Reported: 2013-05-21 11:24 UTC by Cyril Concolato
Modified: 2013-07-18 17:42 UTC (History)
3 users (show)

See Also:


Attachments

Description Cyril Concolato 2013-05-21 11:24:29 UTC
The current spec does not define what conformance to MSE means. In particular, it uses 'must' or 'should' statements which seems to imply that there are 2 conformant products: MSE-conformant segment generators and MSE-conformant user agents. It would be good to define them clearly and to review the normative statements in the light of these products to clarify them.
Comment 1 Aaron Colwell 2013-05-23 18:31:06 UTC
Marking all pre-Last Call bugs
Comment 2 Aaron Colwell 2013-05-28 17:06:17 UTC
The 6-7 'should' statements in the normative text accidentally snuck in. I'll be fixing them in the next update since they are all intended to be 'must'. 

I'm not sure if I understand why there needs to be 2 conformant products. The MSE spec is intended to outline what the UA accepts. It is not meant to specify what a generator must do. Generators just need to create content that conforms to what the UA accepts.
Comment 3 Cyril Concolato 2013-06-03 02:32:36 UTC
I was referring to sentences like the following:
"If frames can be decoded out of order, then the decode timestamp must be present in the bytestream."
"Each track description inside a single initialization segment must have a unique Track ID."
"Coded frames within a media segment must be adjacent in time"
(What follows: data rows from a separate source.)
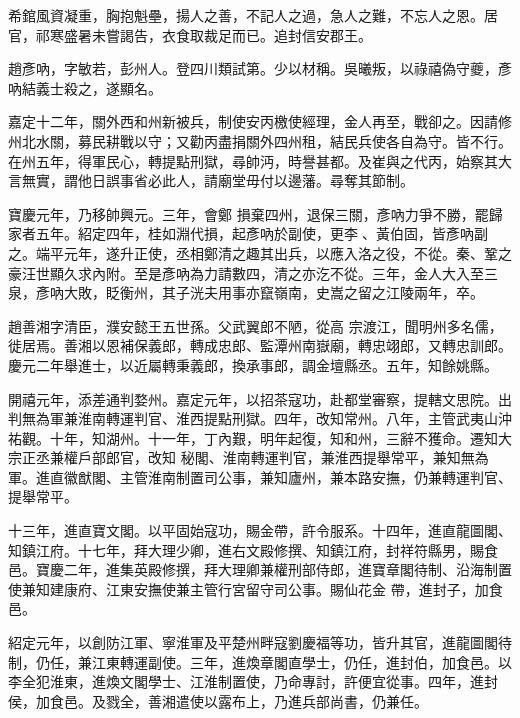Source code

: \begin{pinyinscope}
 希錧風資凝重，胸抱魁壘，揚人之善，不記人之過，急人之難，不忘人之恩。居官，祁寒盛暑未嘗謁告，衣食取裁足而已。追封信安郡王。



 趙彥吶，字敏若，彭州人。登四川類試第。少以材稱。吳曦叛，以祿禧偽守夔，彥吶結義士殺之，遂顯名。



 嘉定十二年，關外西和州新被兵，制使安丙檄使經理，金人再至，戰卻之。因請修州北水關，募民耕戰以守；又勸丙盡捐關外四州租，結民兵使各自為守。皆不行。在州五年，得軍民心，轉提點刑獄，尋帥沔，時譽甚都。及崔與之代丙，始察其大言無實，謂他日誤事省必此人，請廟堂毋付以邊藩。尋奪其節制。



 寶慶元年，乃移帥興元。三年，會鄭
 損棄四州，退保三關，彥吶力爭不勝，罷歸家者五年。紹定四年，桂如淵代損，起彥吶於副使，更李𡌴、黃伯固，皆彥吶副之。端平元年，遂升正使，丞相鄭清之趣其出兵，以應入洛之役，不從。秦、鞏之豪汪世顯久求內附。至是彥吶為力請數四，清之亦汔不從。三年，金人大入至三泉，彥吶大敗，眨衡州，其子洸夫用事亦竄嶺南，史嵩之留之江陵兩年，卒。



 趙善湘字清臣，濮安懿王五世孫。父武翼郎不陋，從高
 宗渡江，聞明州多名儒，徙居焉。善湘以恩補保義郎，轉成忠郎、監潭州南嶽廟，轉忠翊郎，又轉忠訓郎。慶元二年舉進士，以近屬轉秉義郎，換承事郎，調金壇縣丞。五年，知餘姚縣。



 開禧元年，添差通判婺州。嘉定元年，以招茶寇功，赴都堂審察，提轄文思院。出判無為軍兼淮南轉運判官、淮西提點刑獄。四年，改知常州。八年，主管武夷山沖祐觀。十年，知湖州。十一年，丁內艱，明年起復，知和州，三辭不獲命。遷知大宗正丞兼權戶部郎官，改知
 秘閣、淮南轉運判官，兼淮西提舉常平，兼知無為軍。進直徽猷閣、主管淮南制置司公事，兼知廬州，兼本路安撫，仍兼轉運判官、提舉常平。



 十三年，進直寶文閣。以平固始寇功，賜金帶，許令服系。十四年，進直龍圖閣、知鎮江府。十七年，拜大理少卿，進右文殿修撰、知鎮江府，封祥符縣男，賜食邑。寶慶二年，進集英殿修撰，拜大理卿兼權刑部侍郎，進寶章閣待制、沿海制置使兼知建康府、江東安撫使兼主管行宮留守司公事。賜仙花金
 帶，進封子，加食邑。



 紹定元年，以創防江軍、寧淮軍及平楚州畔寇劉慶福等功，皆升其官，進龍圖閣待制，仍任，兼江東轉運副使。三年，進煥章閣直學士，仍任，進封伯，加食邑。以李全犯淮東，進煥文閣學士、江淮制置使，乃命專討，許便宜從事。四年，進封侯，加食邑。及戮全，善湘遣使以露布上，乃進兵部尚書，仍兼任。




\end{pinyinscope}
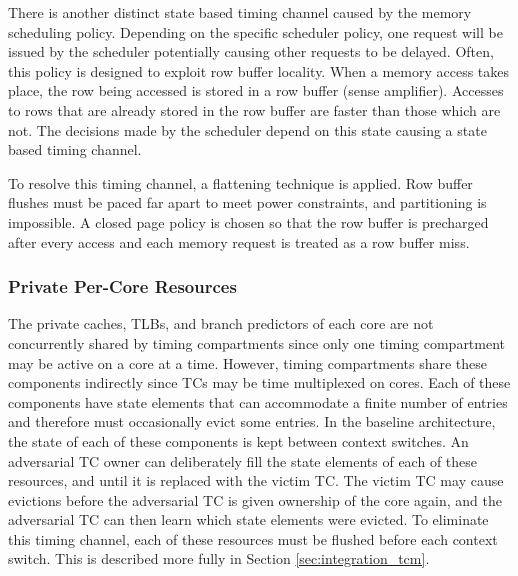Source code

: There is another distinct state based timing channel caused by the memory 
scheduling policy. Depending on the specific scheduler policy, one request will 
be issued by the scheduler potentially causing other requests to be delayed.  
Often, this policy is designed to exploit row buffer locality. When a memory 
access takes place, the row being accessed is stored in a row buffer (sense 
amplifier). Accesses to rows that are already stored in the row buffer are 
faster than those which are not. The decisions made by the scheduler depend on 
this state causing a state based timing channel.

To resolve this timing channel, a flattening technique is applied. Row buffer 
flushes must be paced far apart to meet power constraints, and partitioning is 
impossible. A closed page policy is chosen so that the row buffer is precharged 
after every access and each memory request is treated as a row buffer miss.


\subsubsection{Private Per-Core Resources}

The private caches, TLBs, and branch predictors of each core are not 
concurrently shared by timing compartments since only one timing compartment 
may be active on a core at a time. However, timing compartments share these 
components indirectly since TCs may be time multiplexed on cores.  Each of 
these components have state elements that can accommodate a finite number of 
entries and therefore must occasionally evict some entries. In the baseline 
architecture, the state of each of these components is kept between context 
switches. An adversarial TC owner can deliberately fill the state elements of 
each of these resources, and until it is replaced with the victim TC. The 
victim TC may cause evictions before the adversarial TC is given ownership of 
the core again, and the adversarial TC can then learn which state elements were 
evicted. To eliminate this timing channel, each of these resources must be 
flushed before each context switch. This is described more fully in Section 
\ref{sec:integration_tcm}.

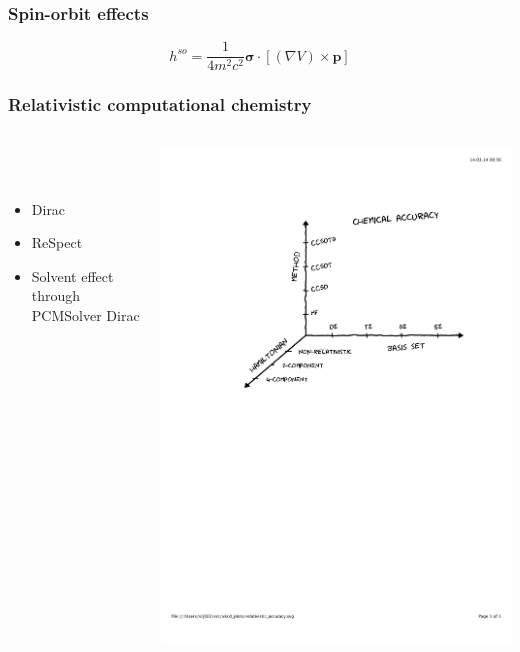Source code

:\documentclass[mathserif,10pt]{beamer}
\begin{document}
\begin{frame}
    \frametitle{Spin-orbit effects}
    \begin{equation}
	\nonumber
	h^{so} = \frac{1}{4m^2c^2}\boldsymbol{\sigma}\cdot\left[\left(\nabla V\right)\times\boldsymbol{p}\right]
    \end{equation}
\end{frame}

\begin{frame}
    \frametitle{Relativistic computational chemistry}
    \begin{columns}
    \begin{column}{.40\textwidth}
    \ \\
    \ \\
    \begin{itemize}
	\item Dirac
	\item ReSpect
	\item Solvent effect through PCMSolver Dirac
    \end{itemize}
    \ \\
    \end{column}
    \begin{column}{.60\textwidth}
	\centering
	\includegraphics[viewport = 100 400 600 800, clip, scale=0.3]{figures/relativistic_accuracy.pdf}
    \end{column}
    \end{columns}
\end{frame}
\end{document}

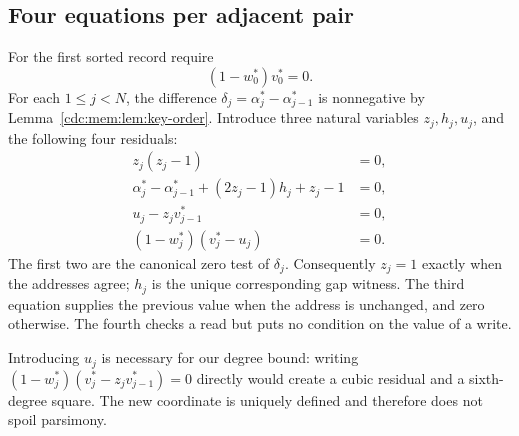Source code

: \documentclass[11pt,a4paper]{article}
\theoremstyle{definition}
\theoremstyle{remark}
\begin{document}
\subsection{Four equations per adjacent pair}
For the first sorted record require
\begin{equation}\label{cdc:mem:eq:first}
 (1-w_0^*)v_0^*=0.
\end{equation}
For each $1\leq j<N$, the difference
$\delta_j=\alpha_j^*-\alpha_{j-1}^*$ is nonnegative by
Lemma~\ref{cdc:mem:lem:key-order}. Introduce three natural variables $z_j,h_j,u_j$,
and the following four residuals:
\begin{align}
 z_j(z_j-1)&=0,\label{cdc:mem:eq:adj-bit}\\
 \alpha_j^*-\alpha_{j-1}^*+(2z_j-1)h_j+z_j-1&=0,\label{cdc:mem:eq:adj-gap}\\
 u_j-z_jv_{j-1}^*&=0,\label{cdc:mem:eq:adj-prev}\\
 (1-w_j^*)(v_j^*-u_j)&=0.\label{cdc:mem:eq:adj-read}
\end{align}
The first two are the canonical zero test of $\delta_j$. Consequently
$z_j=1$ exactly when the addresses agree; $h_j$ is the unique corresponding
gap witness. The third equation supplies the previous value when the address is
unchanged, and zero otherwise. The fourth checks a read but puts no condition
on the value of a write.

Introducing $u_j$ is necessary for our degree bound: writing
$(1-w_j^*)(v_j^*-z_jv_{j-1}^*)=0$ directly would create a cubic residual and a
sixth-degree square. The new coordinate is uniquely defined and therefore does
not spoil parsimony.
\end{document}
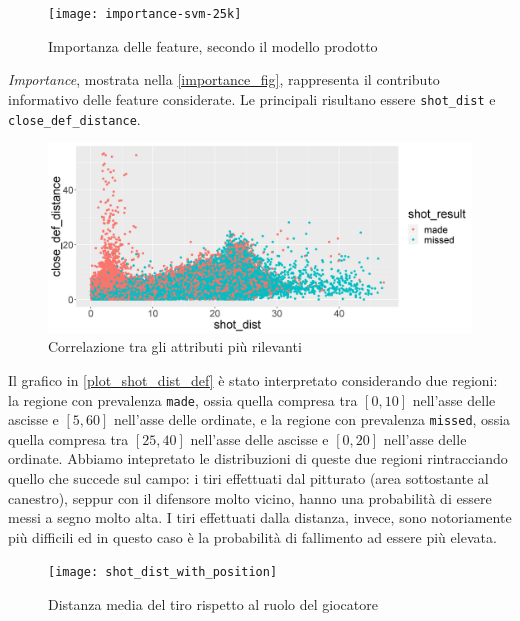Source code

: \begin{figure}[H]
\centering
\caption{Importanza delle feature, secondo il modello prodotto}
\label{importance_fig}
	\texttt{[image: importance-svm-25k]}
\end{figure}

\par

\textit{Importance}, mostrata nella \autoref{importance_fig}, rappresenta il contributo informativo delle feature considerate. Le principali risultano essere \texttt{shot\_dist} e \texttt{close\_def\_distance}.

\begin{figure}[H]
\caption{Correlazione tra gli attributi più rilevanti}
\label{plot_shot_dist_def}
\includegraphics[width=\linewidth]{plot_shot_dist_def.png}
\end{figure}

Il grafico in \autoref{plot_shot_dist_def} è stato interpretato considerando due regioni: la regione con prevalenza \texttt{made}, ossia quella compresa tra $[0, 10]$ nell'asse delle ascisse e $[5, 60] $ nell'asse delle ordinate, e la regione con prevalenza \texttt{missed}, ossia quella compresa tra $[25, 40]$ nell'asse delle ascisse e $[0, 20] $ nell'asse delle ordinate.
Abbiamo intepretato le distribuzioni di queste due regioni rintracciando quello che succede sul campo: i tiri effettuati dal pitturato (area sottostante al canestro), seppur con il difensore molto vicino, hanno una probabilità di essere messi a segno molto alta. I tiri effettuati dalla distanza, invece, sono notoriamente più difficili ed in questo caso è la probabilità di fallimento ad essere più elevata.

\par

\begin{figure}
\caption{Distanza media del tiro rispetto al ruolo del giocatore}
\label{position_shot_dist}
\texttt{[image: shot\_dist\_with\_position]}
\end{figure}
or to the sentences in the byte stream specifications for WebM, ISOBMFF or MPEG-2 TS which to me implies that there is a notion of "conformant" MSE content and thus conformant generator.
Comment 4 Aaron Colwell 2013-06-05 16:08:05 UTC
Please provide the text and suggested location(s) in the spec where you would like it placed.
Comment 5 Aaron Colwell 2013-06-25 14:52:28 UTC
Assigning to Cyril since he agreed to provide suggested text on the last call.
Comment 6 Cyril Concolato 2013-07-10 12:50:29 UTC
I've searched for the MUST statements in the spec, and propose to change those statements which do not have the UA as subject. I propose to rephrase as follows:

In the "Coded Frame" definition:
Replace:
"If frames can be decoded out of order, then the decode timestamp must be present in the byte stream."
With:
"If frames can be decoded out of order, then the decode timestamp are present in the byte stream. The user agent must report a "decode" error if this is not the case."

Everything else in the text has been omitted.